I had a dream last night about applying for a place in a squat. I've been thinking a lot about possible future homes lately. In my dream the place I was looking at was somewhere I'd wandered around before, but some people had since moved in. It was a great old printing factory over three levels which the squatkids had done up real nice.

We talked about my background and stuff. They said I'd have to take the room that the dog currently lived in, but that it would be alright. I didn't interview very well, but I felt like I had a chance. However, after some time my dad abruptly walked into the dream (and the house). I thought that was a nice surprise and I asked him why he was checking the place out. I thought he was just having a nosy-beak as he often does with old buildings. Except that he said "I'm thinking about buying the place and doing it up." I said "What? These guys already live here." And dad replied "No. They just want to make children here. I want to fix it up and live here." I doubt my dad would really say that, but the general sentiment could be a bit accurate.

I was rather disheartened. Not to mention massively embarrassed in front of all my cool friends. My politics and my parents' propensity for buying new properties had finally collided. And in the most publicly humiliating fashion (which is obviously the worst way possible). For an anarchist, this is about the equivalent of one of those nude public speaking dreams. Even though it was in a dream, it was only a matter of time. The laws of probability, which apply more forcefully to real life, might suggest this is unlikely to happen outside my dream, but I certainly don't feel safe.


  1. I think your Dad would be more likely to say, “I’ll buy it, and if it needs a few things done, we’ll do it up a bit and move into one of the rooms and rent the rest out cheap to the others.”…thus providing them some security of accommodation but asking them to take some small and reasonable responsibility for the cost of having somewhere to live … which is kind of what we actually do here.

    stella / 8:16pm / 1 September 2009

  2. Yep.
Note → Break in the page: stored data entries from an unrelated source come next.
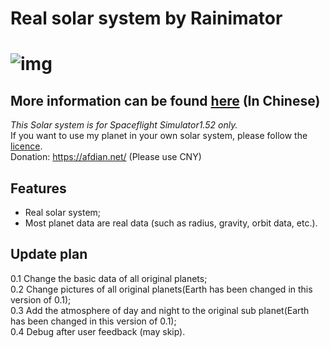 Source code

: # Real solar system by Rainimator
# ![img](https://attachment.mcbbs.net/data/myattachment/forum/202005/10/130802js188ia9tdt111gz.png)
## More information can be found [here](https://space.bilibili.com/2099051477) (In Chinese)
*This Solar system is for Spaceflight Simulator1.52 only.*  
If you want to use my planet in your own solar system, please follow the [licence](./LICENCE).  
Donation: https://afdian.net/ (Please use CNY)
## Features
- Real solar system;  
- Most planet data are real data (such as radius, gravity, orbit data, etc.).  
## Update plan
0.1 Change the basic data of all original planets;  
0.2 Change pictures of all original planets(Earth has been changed in this version of 0.1);  
0.3 Add the atmosphere of day and night to the original sub planet(Earth has been changed in this version of 0.1);  
0.4 Debug after user feedback (may skip).

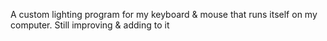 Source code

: A custom lighting program for my keyboard & mouse that runs itself on my computer. Still improving & adding to it
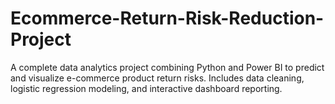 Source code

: # Ecommerce-Return-Risk-Reduction-Project
A complete data analytics project combining Python and Power BI to predict and visualize e-commerce product return risks. Includes data cleaning, logistic regression modeling, and interactive dashboard reporting.
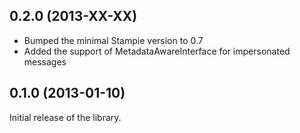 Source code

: ## 0.2.0 (2013-XX-XX)

* Bumped the minimal Stampie version to 0.7
* Added the support of MetadataAwareInterface for impersonated messages

## 0.1.0 (2013-01-10)

Initial release of the library.
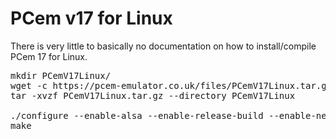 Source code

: # PCem v17 for Linux

There is very little to basically no documentation on how to install/compile PCem 17 for Linux.

<pre>
mkdir PCemV17Linux/
wget -c https://pcem-emulator.co.uk/files/PCemV17Linux.tar.gz
tar -xvzf PCemV17Linux.tar.gz --directory PCemV17Linux

./configure --enable-alsa --enable-release-build --enable-networking --prefix=/usr
make
</pre>


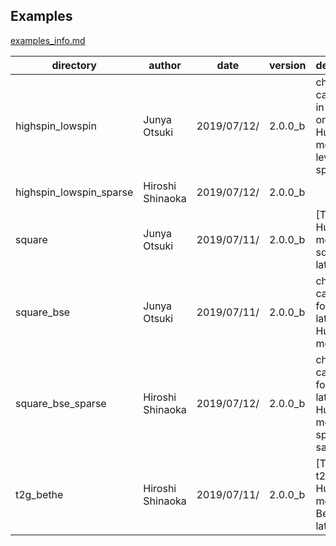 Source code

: Examples
--------

[examples_info.md](examples_info.md)

<!-- INFO TABLE START -->
| directory | author | date | version | description |
| ----- | ----- | ----- | ----- | ----- |
| highspin_lowspin | Junya Otsuki | 2019/07/12/ | 2.0.0_b | chi(q) calculation in a two-orbital Hubbard model with level splitting |
| highspin_lowspin_sparse | Hiroshi Shinaoka | 2019/07/12/ | 2.0.0_b |  |
| square | Junya Otsuki | 2019/07/11/ | 2.0.0_b | [Tutorial] Hubbard model on a square lattice |
| square_bse | Junya Otsuki | 2019/07/11/ | 2.0.0_b | chi(q) calculation for square-lattice Hubbard model |
| square_bse_sparse | Hiroshi Shinaoka | 2019/07/12/ | 2.0.0_b | chi(q) calculation for square-lattice Hubbard model with sparse sampling |
| t2g_bethe | Hiroshi Shinaoka | 2019/07/11/ | 2.0.0_b | [Tutorial] t2g Hubbard model on a Bethe lattice |
<!-- INFO TABLE END -->
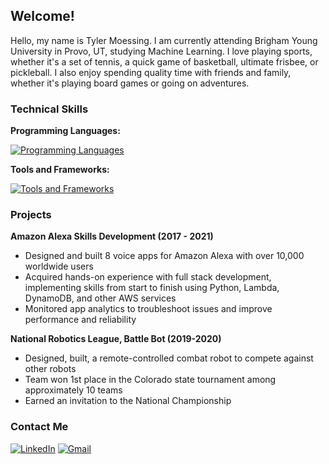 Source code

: ## Welcome!

Hello, my name is Tyler Moessing. I am currently attending Brigham Young University in Provo, UT, studying Machine Learning. I love playing sports, whether it's a set of tennis, a quick game of basketball, ultimate frisbee, or pickleball. I also enjoy spending quality time with friends and family, whether it's playing board games or going on adventures. 

### Technical Skills

**Programming Languages:** 

[![Programming Languages](https://skillicons.dev/icons?i=py,cpp,js,bash,html,css)](#projects)

**Tools and Frameworks:** 

[![Tools and Frameworks](https://skillicons.dev/icons?i=aws,git,sklearn,react,dynamodb,mongodb,matlab)](#projects)

<!-- Technical Skills Logos https://github.com/tandpfun/skill-icons -->

### Projects

**Amazon Alexa Skills Development (2017 - 2021)**
- Designed and built 8 voice apps for Amazon Alexa with over 10,000 worldwide users
- Acquired hands-on experience with full stack development, implementing skills from start to finish using Python, Lambda, DynamoDB, and other AWS services
- Monitored app analytics to troubleshoot issues and improve performance and reliability

**National Robotics League, Battle Bot (2019-2020)**
- Designed, built, a remote-controlled combat robot to compete against other robots
- Team won 1st place in the Colorado state tournament among approximately 10 teams
- Earned an invitation to the National Championship

### Contact Me
[![LinkedIn](https://skillicons.dev/icons?i=linkedin)](https://www.linkedin.com/in/tyler-moessing/)
[![Gmail](https://skillicons.dev/icons?i=gmail)](mailto:tmoessing@gmail.com)

<!-- <sub> tmoessing@gmail.com</sub>  <sub>[LinkedIn](https://www.linkedin.com/in/tyler-moessing/) </sub> -->
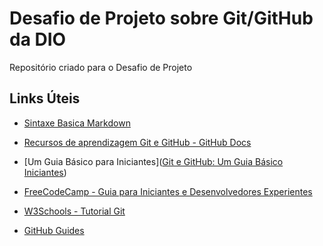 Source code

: # Desafio de Projeto sobre Git/GitHub da DIO
Repositório criado para o Desafio de Projeto


## Links Úteis

- [Sintaxe Basica Markdown](https://www.markdownguide.org/basic-syntax/)

- [Recursos de aprendizagem Git e GitHub - GitHub Docs](https://docs.github.com/pt/get-started/start-your-journey/git-and-github-learning-resources)

- [Um Guia Básico para Iniciantes]([Git e GitHub: Um Guia Básico Iniciantes](https://www.brasilcode.com.br/git-e-github-um-guia-basico-iniciantes/))

- [FreeCodeCamp - Guia para Iniciantes e Desenvolvedores Experientes](https://www.freecodecamp.org/news/guide-to-git-github-for-beginners-and-experienced-devs/)

- [W3Schools -  Tutorial Git](https://www.w3schools.com/git/default.asp)

- [GitHub Guides](https://github.com/git-guides)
And probably my cool friends would think that was awesome, because no one is really a purist.

    Ryan / 8:20pm / 1 September 2009

  3. …. but most of us psychologists believe that every aspect of a dream represents a part of ourselves. As such, I reckon the dream is really more about your discomfort with your privileged background, which in the end you can’t really shake no matter what you do. I am realising we can’t really shake those backgrounds, even if we rebel and put ourselves in some kind of enforced poverty. I htink we have to acknowledge and own our background and do our best to use it for good.

    stella / 8:30pm / 1 September 2009

  4. You’re right on both counts. I do have a lot of discomfort, but I you can’t unprivilege yourself once it’s happened. I just haven’t worked out how to use the privilege well for anything except my own gratification.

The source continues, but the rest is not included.